Whether it was two days or a month or a year that the cloud lingered over the tabernacle, staying above it, the sons of Israel remained camped and did not set out; but when it was lifted, they did set out. At the command of the Lord they camped, and at the command of the Lord they set out; they kept the Lord's charge, according to the command of the Lord through Moses.

This repetition and elaboration of a theme is so characteristic of Jewish writings. You find it throughout Scripture. When these men want to underscore something they say it again and again, like driving a nail into a board and then turning to the other side and bending it over. There is no doubt about what Moses is saying here: they followed the cloud explicitly.

There are many observations we can make from this passage.
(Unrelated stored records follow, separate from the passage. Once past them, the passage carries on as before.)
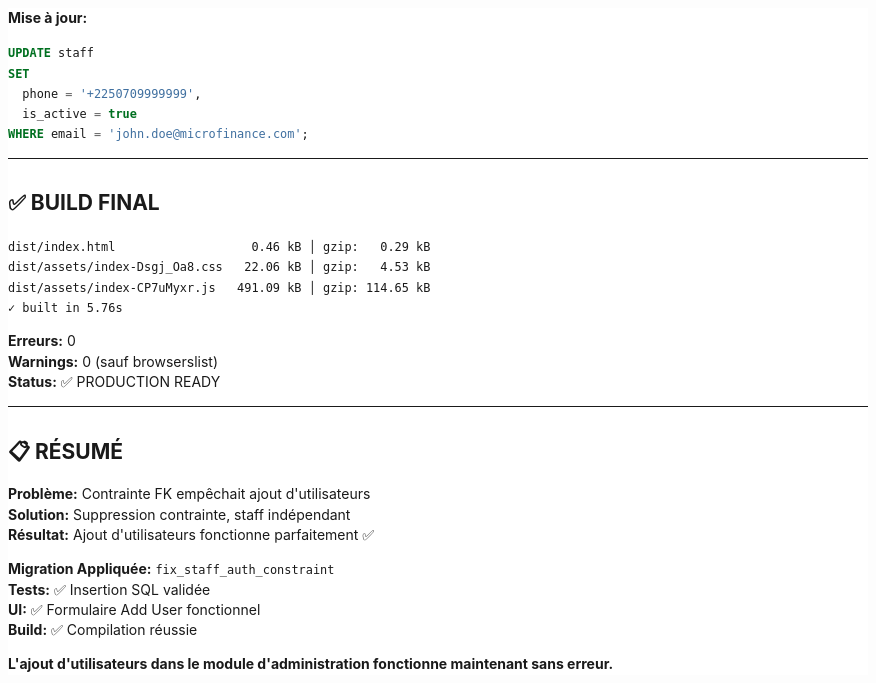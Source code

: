 **Mise à jour:**
```sql
UPDATE staff
SET 
  phone = '+2250709999999',
  is_active = true
WHERE email = 'john.doe@microfinance.com';
```

---

## ✅ BUILD FINAL

```
dist/index.html                   0.46 kB │ gzip:   0.29 kB
dist/assets/index-Dsgj_Oa8.css   22.06 kB │ gzip:   4.53 kB
dist/assets/index-CP7uMyxr.js   491.09 kB │ gzip: 114.65 kB
✓ built in 5.76s
```

**Erreurs:** 0  
**Warnings:** 0 (sauf browserslist)  
**Status:** ✅ PRODUCTION READY

---

## 📋 RÉSUMÉ

**Problème:** Contrainte FK empêchait ajout d'utilisateurs  
**Solution:** Suppression contrainte, staff indépendant  
**Résultat:** Ajout d'utilisateurs fonctionne parfaitement ✅

**Migration Appliquée:** `fix_staff_auth_constraint`  
**Tests:** ✅ Insertion SQL validée  
**UI:** ✅ Formulaire Add User fonctionnel  
**Build:** ✅ Compilation réussie

**L'ajout d'utilisateurs dans le module d'administration fonctionne maintenant sans erreur.**

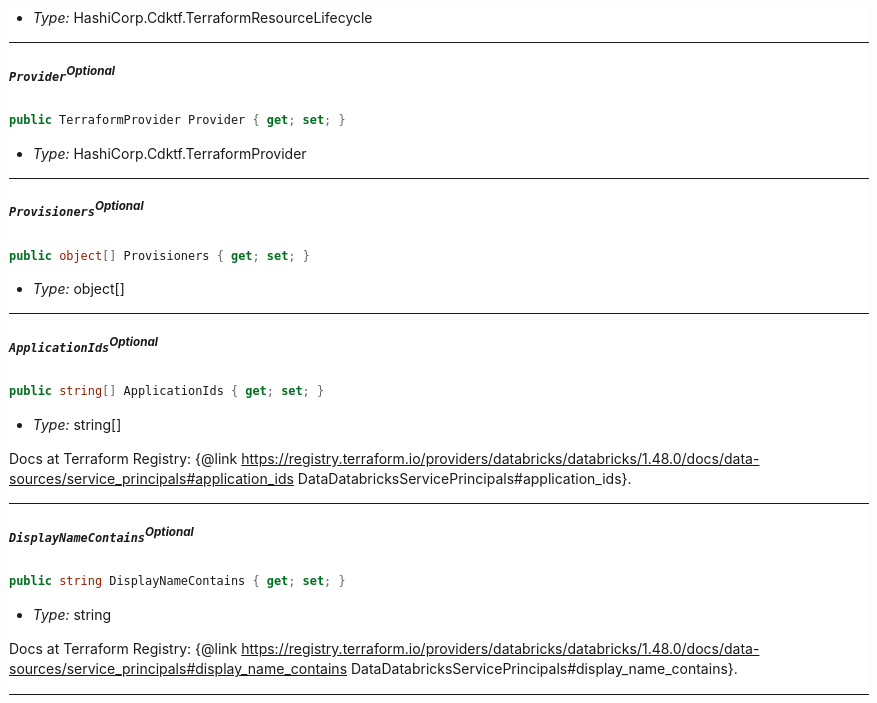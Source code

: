 - *Type:* HashiCorp.Cdktf.TerraformResourceLifecycle

---

##### `Provider`<sup>Optional</sup> <a name="Provider" id="@cdktf/provider-databricks.dataDatabricksServicePrincipals.DataDatabricksServicePrincipalsConfig.property.provider"></a>

```csharp
public TerraformProvider Provider { get; set; }
```

- *Type:* HashiCorp.Cdktf.TerraformProvider

---

##### `Provisioners`<sup>Optional</sup> <a name="Provisioners" id="@cdktf/provider-databricks.dataDatabricksServicePrincipals.DataDatabricksServicePrincipalsConfig.property.provisioners"></a>

```csharp
public object[] Provisioners { get; set; }
```

- *Type:* object[]

---

##### `ApplicationIds`<sup>Optional</sup> <a name="ApplicationIds" id="@cdktf/provider-databricks.dataDatabricksServicePrincipals.DataDatabricksServicePrincipalsConfig.property.applicationIds"></a>

```csharp
public string[] ApplicationIds { get; set; }
```

- *Type:* string[]

Docs at Terraform Registry: {@link https://registry.terraform.io/providers/databricks/databricks/1.48.0/docs/data-sources/service_principals#application_ids DataDatabricksServicePrincipals#application_ids}.

---

##### `DisplayNameContains`<sup>Optional</sup> <a name="DisplayNameContains" id="@cdktf/provider-databricks.dataDatabricksServicePrincipals.DataDatabricksServicePrincipalsConfig.property.displayNameContains"></a>

```csharp
public string DisplayNameContains { get; set; }
```

- *Type:* string

Docs at Terraform Registry: {@link https://registry.terraform.io/providers/databricks/databricks/1.48.0/docs/data-sources/service_principals#display_name_contains DataDatabricksServicePrincipals#display_name_contains}.

---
I would like to ask you to spend a great deal of time on it in the next few weeks, doing your own study. But there are some things I would like to suggest in an initiatory way. First, it is very obvious that the cloud could provide no leadership unless the nation of Israel were willing to be led. You will note that the passage does not say that the cloud drove them; it led them. Likewise, we are not driven by the Spirit; we are led by the Spirit. The foundation for all leadership from God is a willingness on our part to go wherever the Lord wants us to go -- wherever, and whenever, and however. God cannot provide leadership unless we are willing to give ourselves unreservedly to him with no secret reservations, no small print, but a yielded heart. That is basic. You can understand that if Moses, or one of the people, looked out of his tent in the morning and saw that the cloud had raised, and he realized that this was the day to move on, but then suddenly decided that this was a lovely place to stay and he did not want to move on, then the cloud could provide no leadership. I am sure, knowing what we know of God's gracious nature, that the cloud would not have moved on without the nation. But there would have been no progress. You see, basic to following the Lord is a willingness to go wherever he wants us to go.

A number of years ago when my children were younger, I took one of my sons to pick up the babysitter. As we walked up on the porch a big dog lunged at us. I didn't even see him coming. My son had on short pants, and as the dog lunged for his leg, my boy jumped all the way across the porch, straight into my arms, shinnied up my side, and held onto my head. The dog started gnawing on my leg, and I was helpless. I was sort of dancing around, trying to kick the dog. Finally the owner came out, grabbed the dog and dragged him off me. A few minutes later, as I was limping out to the car, my little boy said, "Daddy, I'll go anywhere with you!" His confidence was misplaced, I have no doubt. But so many times it has recurred to me that this is the attitude which enables us to receive the Lord's leadership. "Father, I'll go anywhere."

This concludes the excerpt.